Extended ion partitioning in ion-exchange membranes: Approximate models with implications in electrodialysis and reverse electrodialysis

A thorough understanding of electro-membrane processes, including electrodialysis (ED) and reverse electrodialysis (RED), requires detailed knowledge of ionic concentrations at the inner boundaries of ion-exchange membranes (IEMs). To this end, the Donnan equilibrium equation at the IEM-solution interface, which is based on the equality of the electrochemical potential in the two phases, must be analytically or numerically solved. When the number of involved parameters increases, as occurs in multivalent systems described within the extended framework, the use of approximate expressions with simple functional dependences enables a more efficient interpretation of the ion transport process.
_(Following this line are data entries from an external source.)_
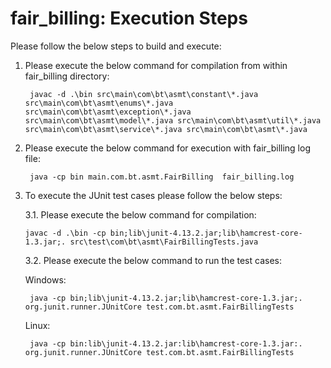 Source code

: # fair_billing: Execution Steps

Please follow the below steps to build and execute:

1. Please execute the below command for compilation from within fair_billing directory:
  
        javac -d .\bin src\main\com\bt\asmt\constant\*.java src\main\com\bt\asmt\enums\*.java src\main\com\bt\asmt\exception\*.java src\main\com\bt\asmt\model\*.java src\main\com\bt\asmt\util\*.java  src\main\com\bt\asmt\service\*.java src\main\com\bt\asmt\*.java

2. Please execute the below command for execution with fair_billing log file:
                
        java -cp bin main.com.bt.asmt.FairBilling  fair_billing.log

3. To execute the JUnit test cases please follow the below steps:
  
    3.1. Please execute the below command for compilation:
  
       javac -d .\bin -cp bin;lib\junit-4.13.2.jar;lib\hamcrest-core-1.3.jar;. src\test\com\bt\asmt\FairBillingTests.java
  
    3.2. Please execute the below command to run the test cases:
  
      Windows:
       
        java -cp bin;lib\junit-4.13.2.jar;lib\hamcrest-core-1.3.jar;. org.junit.runner.JUnitCore test.com.bt.asmt.FairBillingTests
       
      Linux:
   
        java -cp bin:lib\junit-4.13.2.jar:lib\hamcrest-core-1.3.jar:. org.junit.runner.JUnitCore test.com.bt.asmt.FairBillingTests
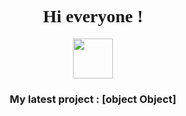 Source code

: <div class="title-main" align="center" flex-direction="column">
    <h1 style="font-family: MS Sans Serif">Hi everyone !</h1> 
    <img src="https://github.com/images/mona-whisper.gif" width="64" height="64">
    <div class="last">
        <h3>My latest project : [object Object]</h3>
    </div>
</div>

<!--
**Zaouich123/Zaouich123** is a ✨ _special_ ✨ repository because its `README.md` (this file) appears on your GitHub profile.

Here are some ideas to get you started:

- 🔭 I’m currently working on ...
- 🌱 I’m currently learning ...
- 👯 I’m looking to collaborate on ...
- 🤔 I’m looking for help with ...
- 💬 Ask me about ...
- 📫 How to reach me: ...
- 😄 Pronouns: ...
- ⚡ Fun fact: ...
-->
In this work, a set of approximate analytical expressions for the ionic concentrations at the inner boundaries of a permeable IEM, including activity coefficients and steric parameters, are derived for multivalent electrolytes. We use a general procedure to obtain approximate expressions for the ionic concentrations from small perturbations with respect to total or partial ideally selective behaviors. The results are applied, for the first time, to analyse the variation of concentrations inside the membrane in an ED stack with the 1:1 electrolyte, the extended ion partitioning for mono and divalent cations in multi-ionic electrolytes, and the uphill transport for the divalent cation in a RED stack. The simplified analytical expressions provide a practical tool for the design, optimization, and performance assessment of electro-membrane processes operating with multivalent electrolytes. The highlights for the manuscript “Extended ion partitioning in ion-exchange membranes: Approximate models with implications in electrodialysis and reverse electrodialysis” by PRIVATE A.A. Moya are: • Extended ion partitioning equation at the IEM-solution interface is studied. • Approximate concentrations are derived for multi-valent binary electrolytes. • Approximate concentration variations inside the IEM in ED stacks are obtained. • Approximate concentrations are derived for multi-ionic electrolytes with co-ion exclusion. • Approximate analysis is used to describe uphill transport for divalent cations in RED.